What to do: All entries need to be written out again exactly, without their pictures.

Source material:
▼

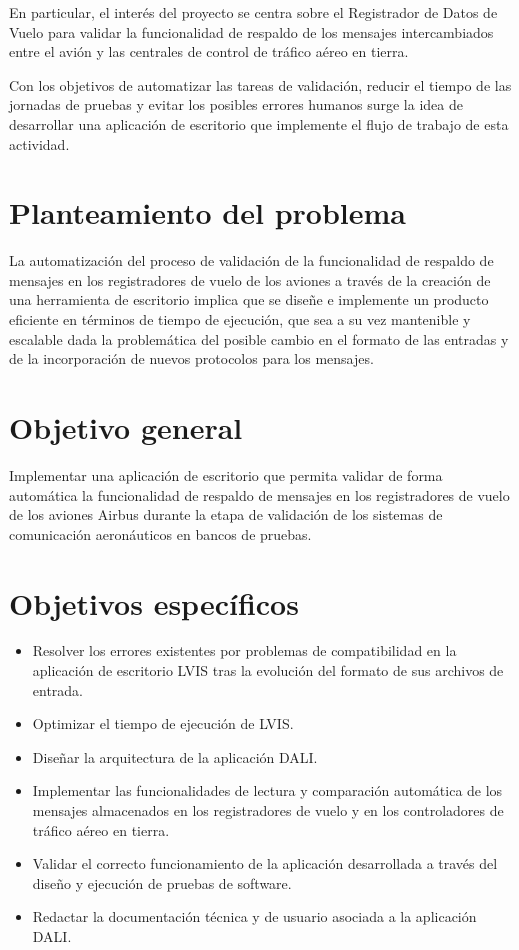 En particular, el interés del proyecto se centra sobre el Registrador de Datos de Vuelo para validar la funcionalidad de respaldo de los mensajes intercambiados entre el avión y las centrales de control de tráfico aéreo en tierra. 

Con los objetivos de automatizar las tareas de validación, reducir el tiempo de las jornadas de pruebas y evitar los posibles errores humanos surge la idea de desarrollar una aplicación de escritorio que implemente el flujo de trabajo de esta actividad. 

\section*{Planteamiento del problema}

La automatización del proceso de validación de la funcionalidad de respaldo de mensajes en los registradores de vuelo de los aviones a través de la creación de una herramienta de escritorio implica que se diseñe e implemente un producto eficiente en términos de tiempo de ejecución, que sea a su vez mantenible y escalable dada la problemática del posible cambio en el formato de las entradas y de la incorporación de nuevos protocolos para los mensajes. 

\section*{Objetivo general}

Implementar una aplicación de escritorio que permita validar de forma automática la funcionalidad de respaldo de mensajes en los registradores de vuelo de los aviones Airbus durante la etapa de validación de los sistemas de comunicación aeronáuticos en bancos de pruebas.

\section*{Objetivos específicos}

\begin{itemize}[noitemsep,nolistsep]
	\item Resolver los errores existentes por problemas de compatibilidad en la aplicación de escritorio LVIS tras la evolución del formato de sus archivos de entrada.
    \item Optimizar el tiempo de ejecución de LVIS.
    \item Diseñar la arquitectura de la aplicación DALI. 
    \item Implementar las funcionalidades de lectura y comparación automática de los mensajes almacenados en los registradores de vuelo y en los controladores de tráfico aéreo en tierra.
    \item Validar el correcto funcionamiento de la aplicación desarrollada a través del diseño y ejecución de pruebas de software.
    \item Redactar la documentación técnica y de usuario asociada a la aplicación DALI. 
\end{itemize}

▲

Solution to the problem:
 En particular, el interés del proyecto se centra sobre el Registrador de Datos de Vuelo para validar la funcionalidad de respaldo de los mensajes intercambiados entre el avión y las centrales de control de tráfico aéreo en tierra. 

Con los objetivos de automatizar las tareas de validación, reducir el tiempo de las jornadas de pruebas y evitar los posibles errores humanos surge la idea de desarrollar una aplicación de escritorio que implemente el flujo de trabajo de esta actividad. 

\section*{Planteamiento del problema}

La automatización del proceso de validación de la funcionalidad de respaldo de mensajes en los registradores de vuelo de los aviones a través de la creación de una herramienta de escritorio implica que se diseñe e implemente un producto eficiente en términos de tiempo de ejecución, que sea a su vez mantenible y escalable dada la problemática del posible cambio en el formato de las entradas y de la incorporación de nuevos protocolos para los mensajes. 

\section*{Objetivo general}

Implementar una aplicación de escritorio que permita validar de forma automática la funcionalidad de respaldo de mensajes en los registradores de vuelo de los aviones Airbus durante la etapa de validación de los sistemas de comunicación aeronáuticos en bancos de pruebas.

\section*{Objetivos específicos}

\begin{itemize}[noitemsep,nolistsep]
	\item Resolver los errores existentes por problemas de compatibilidad en la aplicación de escritorio LVIS tras la evolución del formato de sus archivos de entrada.
    \item Optimizar el tiempo de ejecución de LVIS.
    \item Diseñar la arquitectura de la aplicación DALI. 
    \item Implementar las funcionalidades de lectura y comparación automática de los mensajes almacenados en los registradores de vuelo y en los controladores de tráfico aéreo en tierra.
    \item Validar el correcto funcionamiento de la aplicación desarrollada a través del diseño y ejecución de pruebas de software.
    \item Redactar la documentación técnica y de usuario asociada a la aplicación DALI. 
\end{itemize}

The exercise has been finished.